» **Work instructions**: Would you return the listing that follows exactly, leaving its pictures behind?

» **Excerpted records**:
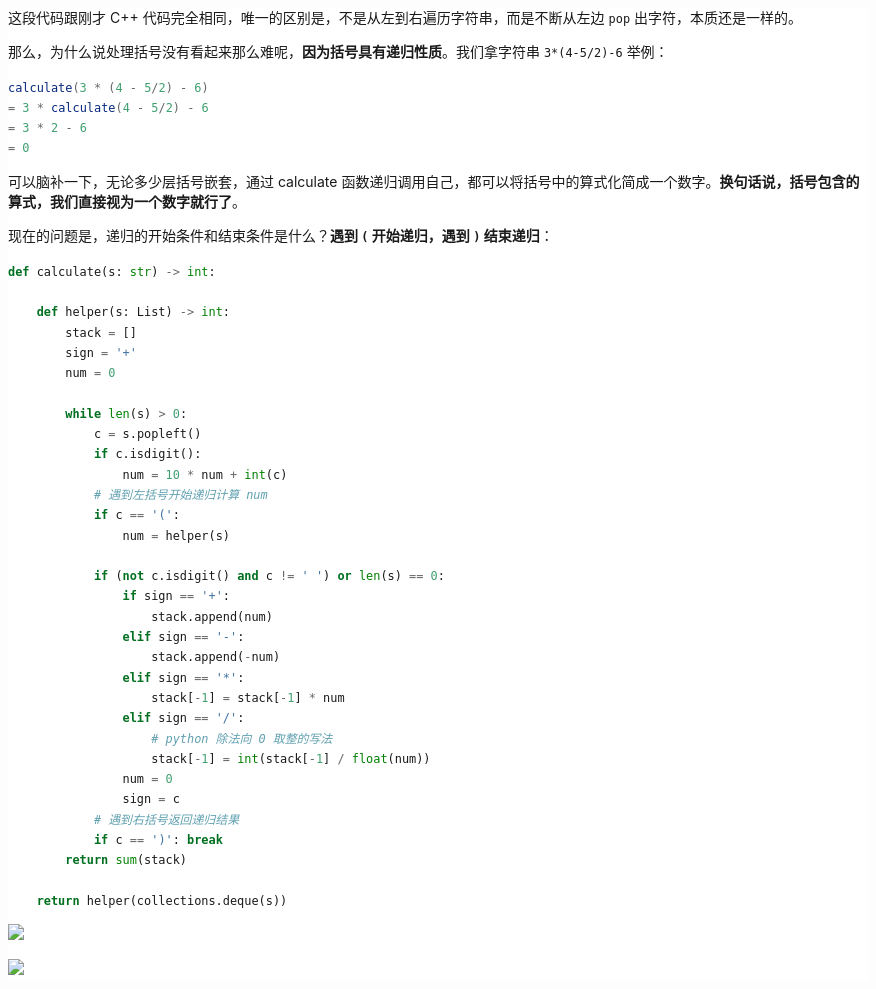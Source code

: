 这段代码跟刚才 C++ 代码完全相同，唯一的区别是，不是从左到右遍历字符串，而是不断从左边 `pop` 出字符，本质还是一样的。

那么，为什么说处理括号没有看起来那么难呢，**因为括号具有递归性质**。我们拿字符串 `3*(4-5/2)-6` 举例：

```java
calculate(3 * (4 - 5/2) - 6)
= 3 * calculate(4 - 5/2) - 6
= 3 * 2 - 6
= 0
```

可以脑补一下，无论多少层括号嵌套，通过 calculate 函数递归调用自己，都可以将括号中的算式化简成一个数字。**换句话说，括号包含的算式，我们直接视为一个数字就行了**。

现在的问题是，递归的开始条件和结束条件是什么？**遇到 `(` 开始递归，遇到 `)` 结束递归**：


```python
def calculate(s: str) -> int:
        
    def helper(s: List) -> int:
        stack = []
        sign = '+'
        num = 0

        while len(s) > 0:
            c = s.popleft()
            if c.isdigit():
                num = 10 * num + int(c)
            # 遇到左括号开始递归计算 num
            if c == '(':
                num = helper(s)

            if (not c.isdigit() and c != ' ') or len(s) == 0:
                if sign == '+':
                    stack.append(num)
                elif sign == '-':
                    stack.append(-num)
                elif sign == '*':
                    stack[-1] = stack[-1] * num
                elif sign == '/':
                    # python 除法向 0 取整的写法
                    stack[-1] = int(stack[-1] / float(num))       
                num = 0
                sign = c
            # 遇到右括号返回递归结果
            if c == ')': break
        return sum(stack)

    return helper(collections.deque(s))
```

![](https://labuladong.online/algo/images/calculator/4.jpg)

![](https://labuladong.online/algo/images/calculator/5.jpg)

» **Response below**:
Source code

: 这段代码跟刚才 C++ 代码完全相同，唯一的区别是，不是从左到右遍历字符串，而是不断从左边 `pop` 出字符，本质还是一样的。

那么，为什么说处理括号没有看起来那么难呢，**因为括号具有递归性质**。我们拿字符串 `3*(4-5/2)-6` 举例：

```java
calculate(3 * (4 - 5/2) - 6)
= 3 * calculate(4 - 5/2) - 6
= 3 * 2 - 6
= 0
```

可以脑补一下，无论多少层括号嵌套，通过 calculate 函数递归调用自己，都可以将括号中的算式化简成一个数字。**换句话说，括号包含的算式，我们直接视为一个数字就行了**。

现在的问题是，递归的开始条件和结束条件是什么？**遇到 `(` 开始递归，遇到 `)` 结束递归**：


```python
def calculate(s: str) -> int:
        
    def helper(s: List) -> int:
        stack = []
        sign = '+'
        num = 0

        while len(s) > 0:
            c = s.popleft()
            if c.isdigit():
                num = 10 * num + int(c)
            # 遇到左括号开始递归计算 num
            if c == '(':
                num = helper(s)

            if (not c.isdigit() and c != ' ') or len(s) == 0:
                if sign == '+':
                    stack.append(num)
                elif sign == '-':
                    stack.append(-num)
                elif sign == '*':
                    stack[-1] = stack[-1] * num
                elif sign == '/':
                    # python 除法向 0 取整的写法
                    stack[-1] = int(stack[-1] / float(num))       
                num = 0
                sign = c
            # 遇到右括号返回递归结果
            if c == ')': break
        return sum(stack)

    return helper(collections.deque(s))
```

![](https://labuladong.online/algo/images/calculator/4.jpg)

![](https://labuladong.online/algo/images/calculator/5.jpg)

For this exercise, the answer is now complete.